We still have freedom of speech do we not? This may be a 'house' with a new landlord, but we are still the tenants yeah?

Is it ok to mention HBT but not other Australian ones? ... I'm confused.


----------



## bum (3/8/13)

Yob said:


> Is it ok to mention HBT but not other Australian ones? ... I'm confused.


That would be entirely consistent with his...request(?).


----------



## Yob (3/8/13)

Freedom of speech? It's silly to think we don't know of these other unmentionables but we choose to be here, in that, nothing changes.

Being told we can't discuss other places is silly, confronting and generally uncool.. 

Be strong and confident and the cows will come home, try and enforce something (restrictive) without need and there will be mutiny.

Just my point of View of course and may not be worth the nickel it's stamped on.


----------



## slash22000 (3/8/13)

Man AHB really loves conspiracy theories. There's a new one every day. US takeover conspiracy, a-certain-banned-user conspiracy, sponsorship banners disappearing conspiracy, now "discussing other forums" conspiracy ... Bloke just said it would be nice if you didn't go on about how great other forums are compared to AHB, on AHB. Seems like a pretty reasonable request to me. Of course if people started being banned for talking about other forums, that would be a different story.


----------



## bum (3/8/13)

Yeah, I don't understand the word "conspiracy" (or "theory" for that matter) either.


----------



## Rowy (3/8/13)

Yob said:


> Freedom of speech? It's silly to think we don't know of these other unmentionables but we choose to be here, in that, nothing changes.
> Being told we can't discuss other places is silly, confronting and generally uncool..
> Be strong and confident and the cows will come home, try and enforce something (restrictive) without need and there will be mutiny.
> Just my point of View of course and may not be worth the nickel it's stamped on.


Australians are funny about this sort of stuff............very funny about it in fact........I'm a supporter but no one will restrict me talking about what I want to.

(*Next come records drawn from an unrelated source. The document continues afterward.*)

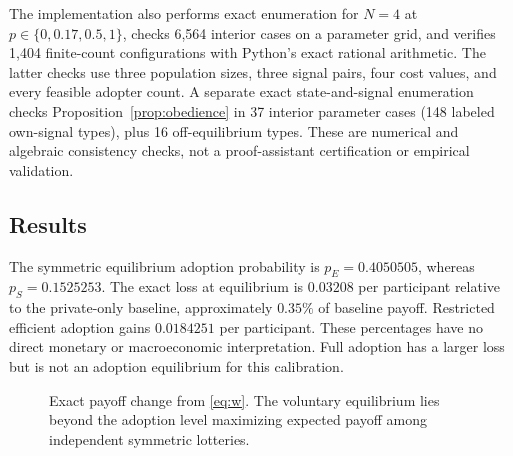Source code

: \documentclass[11pt,a4paper]{article}
\theoremstyle{definition}
\theoremstyle{remark}
\begin{document}
The implementation also performs exact enumeration for $N=4$ at $p\in\{0,0.17,0.5,1\}$, checks 6,564 interior cases on a parameter grid, and verifies 1,404 finite-count configurations with Python's exact rational arithmetic. The latter checks use three population sizes, three signal pairs, four cost values, and every feasible adopter count. A separate exact state-and-signal enumeration checks Proposition~\ref{prop:obedience} in 37 interior parameter cases (148 labeled own-signal types), plus 16 off-equilibrium types. These are numerical and algebraic consistency checks, not a proof-assistant certification or empirical validation.

\subsection{Results}
\begin{table}[tb]
\centering
\small
\caption{Expected payoff and Monte Carlo verification. Payoffs are arbitrary model units per participant; each simulated condition uses 50,000 independent markets.}\label{tab:main}

\end{table}

The symmetric equilibrium adoption probability is $p_E=0.4050505$, whereas $p_S=0.1525253$. The exact loss at equilibrium is $0.03208$ per participant relative to the private-only baseline, approximately $0.35\%$ of baseline payoff. Restricted efficient adoption gains $0.0184251$ per participant. These percentages have no direct monetary or macroeconomic interpretation. Full adoption has a larger loss but is not an adoption equilibrium for this calibration.

\begin{figure}[tb]
\centering
{}
\caption{Exact payoff change from \eqref{eq:w}. The voluntary equilibrium lies beyond the adoption level maximizing expected payoff among independent symmetric lotteries.}\label{fig:curve}
\end{figure}
\end{document}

If it's lawful I will talk about it..........First time i've felt uncomfortable here and I count the million times I've been told to get rooted in that!


----------



## Cocko (3/8/13)

Rowy said:


> Australians are funny about this sort of stuff............very funny about it in fact........I'm a supporter but no one will restrict me talking about what I want to. If it's lawful I will talk about it..........First time i've felt uncomfortable here and I count the million times I've been told to get rooted in that!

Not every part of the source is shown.